When a line of the entries contains the word "RenderWindow", report that line.

» **Material to process**

◆ ◆ ◆ ◆ ◆

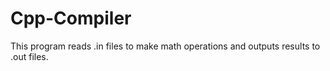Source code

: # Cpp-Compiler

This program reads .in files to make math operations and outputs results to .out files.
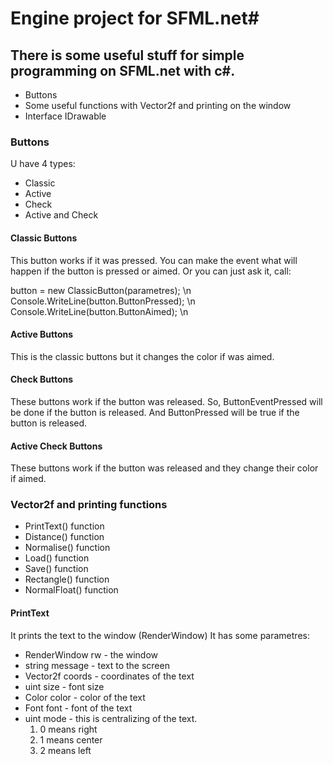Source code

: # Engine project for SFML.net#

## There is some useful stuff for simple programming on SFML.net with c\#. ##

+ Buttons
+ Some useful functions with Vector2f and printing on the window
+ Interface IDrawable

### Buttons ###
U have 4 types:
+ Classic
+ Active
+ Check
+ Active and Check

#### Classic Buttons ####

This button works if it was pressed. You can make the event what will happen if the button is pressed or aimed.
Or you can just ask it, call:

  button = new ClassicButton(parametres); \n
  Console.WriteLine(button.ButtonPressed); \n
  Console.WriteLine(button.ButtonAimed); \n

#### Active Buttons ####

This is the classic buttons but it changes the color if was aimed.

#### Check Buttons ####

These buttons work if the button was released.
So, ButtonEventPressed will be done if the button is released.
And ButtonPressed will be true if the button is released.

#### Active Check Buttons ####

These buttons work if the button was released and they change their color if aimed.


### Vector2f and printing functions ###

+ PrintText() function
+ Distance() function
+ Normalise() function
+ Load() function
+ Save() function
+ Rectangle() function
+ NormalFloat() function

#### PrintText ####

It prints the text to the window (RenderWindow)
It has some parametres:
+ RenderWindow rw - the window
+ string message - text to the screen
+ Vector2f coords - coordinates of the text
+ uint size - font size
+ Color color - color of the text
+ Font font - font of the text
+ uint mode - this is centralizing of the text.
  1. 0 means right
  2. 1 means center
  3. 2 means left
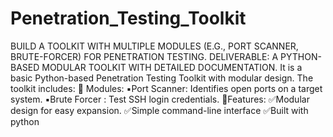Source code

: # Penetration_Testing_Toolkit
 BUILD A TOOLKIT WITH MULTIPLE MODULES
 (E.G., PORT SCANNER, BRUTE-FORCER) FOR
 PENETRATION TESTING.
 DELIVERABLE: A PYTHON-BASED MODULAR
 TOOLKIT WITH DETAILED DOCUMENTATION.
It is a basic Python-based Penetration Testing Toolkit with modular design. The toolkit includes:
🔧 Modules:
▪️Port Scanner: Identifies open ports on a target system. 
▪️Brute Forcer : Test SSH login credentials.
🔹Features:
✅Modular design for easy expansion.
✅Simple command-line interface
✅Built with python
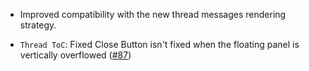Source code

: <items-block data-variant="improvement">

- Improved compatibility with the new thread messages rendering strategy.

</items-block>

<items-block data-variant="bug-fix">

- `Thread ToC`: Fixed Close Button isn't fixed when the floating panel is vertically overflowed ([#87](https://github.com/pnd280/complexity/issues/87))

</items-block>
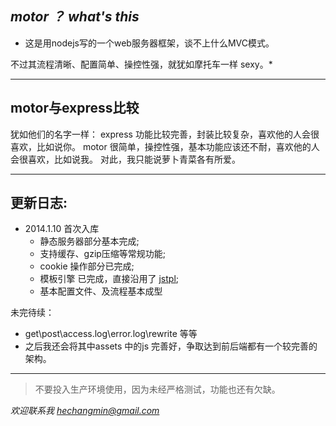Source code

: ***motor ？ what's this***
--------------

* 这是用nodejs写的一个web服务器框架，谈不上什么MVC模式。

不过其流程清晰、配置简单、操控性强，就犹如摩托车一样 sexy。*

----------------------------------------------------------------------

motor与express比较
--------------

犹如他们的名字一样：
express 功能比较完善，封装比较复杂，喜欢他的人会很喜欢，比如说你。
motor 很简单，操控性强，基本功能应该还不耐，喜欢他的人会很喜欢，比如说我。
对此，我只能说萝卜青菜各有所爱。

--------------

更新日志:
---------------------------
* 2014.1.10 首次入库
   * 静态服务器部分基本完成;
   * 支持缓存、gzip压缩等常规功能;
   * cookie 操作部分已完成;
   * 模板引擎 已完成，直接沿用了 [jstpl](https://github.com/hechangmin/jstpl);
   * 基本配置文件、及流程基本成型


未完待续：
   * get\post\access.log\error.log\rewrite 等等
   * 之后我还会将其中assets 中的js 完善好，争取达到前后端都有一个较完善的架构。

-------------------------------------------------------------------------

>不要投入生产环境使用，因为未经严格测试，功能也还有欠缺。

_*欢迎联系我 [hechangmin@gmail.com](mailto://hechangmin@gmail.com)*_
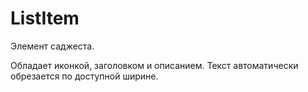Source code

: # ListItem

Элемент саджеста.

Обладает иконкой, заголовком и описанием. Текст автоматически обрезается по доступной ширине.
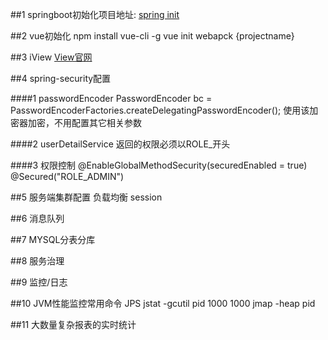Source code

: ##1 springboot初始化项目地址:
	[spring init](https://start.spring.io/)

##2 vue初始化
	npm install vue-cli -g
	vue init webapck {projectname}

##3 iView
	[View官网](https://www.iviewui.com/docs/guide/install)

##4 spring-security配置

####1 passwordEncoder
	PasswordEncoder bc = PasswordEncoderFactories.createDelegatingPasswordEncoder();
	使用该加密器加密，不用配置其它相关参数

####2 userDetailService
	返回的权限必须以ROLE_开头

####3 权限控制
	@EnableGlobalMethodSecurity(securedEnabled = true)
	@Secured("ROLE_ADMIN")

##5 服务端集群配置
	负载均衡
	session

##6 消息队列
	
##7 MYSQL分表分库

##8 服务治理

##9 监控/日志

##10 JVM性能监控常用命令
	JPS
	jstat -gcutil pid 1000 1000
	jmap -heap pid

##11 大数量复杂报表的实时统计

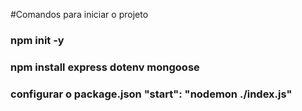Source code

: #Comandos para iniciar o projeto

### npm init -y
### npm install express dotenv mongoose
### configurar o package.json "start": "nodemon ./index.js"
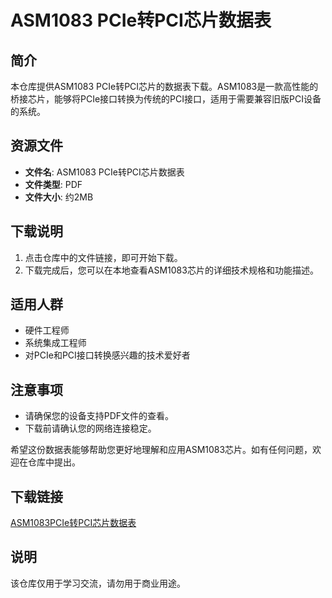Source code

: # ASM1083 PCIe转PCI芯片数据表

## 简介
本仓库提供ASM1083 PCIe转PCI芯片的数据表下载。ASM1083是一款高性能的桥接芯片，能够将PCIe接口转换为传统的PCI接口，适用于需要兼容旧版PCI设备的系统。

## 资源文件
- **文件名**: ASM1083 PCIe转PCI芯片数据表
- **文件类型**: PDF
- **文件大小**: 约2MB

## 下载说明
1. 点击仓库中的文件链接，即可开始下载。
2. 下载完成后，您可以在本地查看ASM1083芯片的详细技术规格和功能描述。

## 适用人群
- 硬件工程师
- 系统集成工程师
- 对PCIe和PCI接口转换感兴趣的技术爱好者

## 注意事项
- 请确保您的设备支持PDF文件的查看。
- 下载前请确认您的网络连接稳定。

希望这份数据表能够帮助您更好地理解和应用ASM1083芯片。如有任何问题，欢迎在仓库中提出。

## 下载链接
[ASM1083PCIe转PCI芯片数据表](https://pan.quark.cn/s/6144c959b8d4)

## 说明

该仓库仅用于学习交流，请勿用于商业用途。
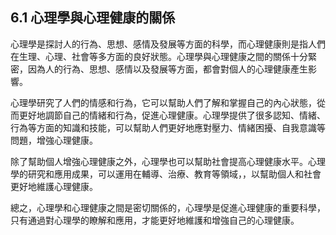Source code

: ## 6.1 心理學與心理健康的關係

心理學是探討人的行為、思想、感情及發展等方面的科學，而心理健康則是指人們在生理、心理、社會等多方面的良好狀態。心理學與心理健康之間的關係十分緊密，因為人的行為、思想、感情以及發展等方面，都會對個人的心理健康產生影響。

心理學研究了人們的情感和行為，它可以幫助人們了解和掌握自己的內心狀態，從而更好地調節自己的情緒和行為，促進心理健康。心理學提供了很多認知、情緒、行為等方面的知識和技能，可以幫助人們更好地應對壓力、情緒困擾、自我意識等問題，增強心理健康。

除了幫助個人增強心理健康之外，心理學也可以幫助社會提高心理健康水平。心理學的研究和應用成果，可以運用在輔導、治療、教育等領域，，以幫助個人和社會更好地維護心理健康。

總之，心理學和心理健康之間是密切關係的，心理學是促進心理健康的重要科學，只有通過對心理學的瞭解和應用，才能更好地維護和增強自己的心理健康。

◆ ◆ ◆ ◆ ◆

» **Problem solution**
It prints the text to the window (RenderWindow)
+ RenderWindow rw - the window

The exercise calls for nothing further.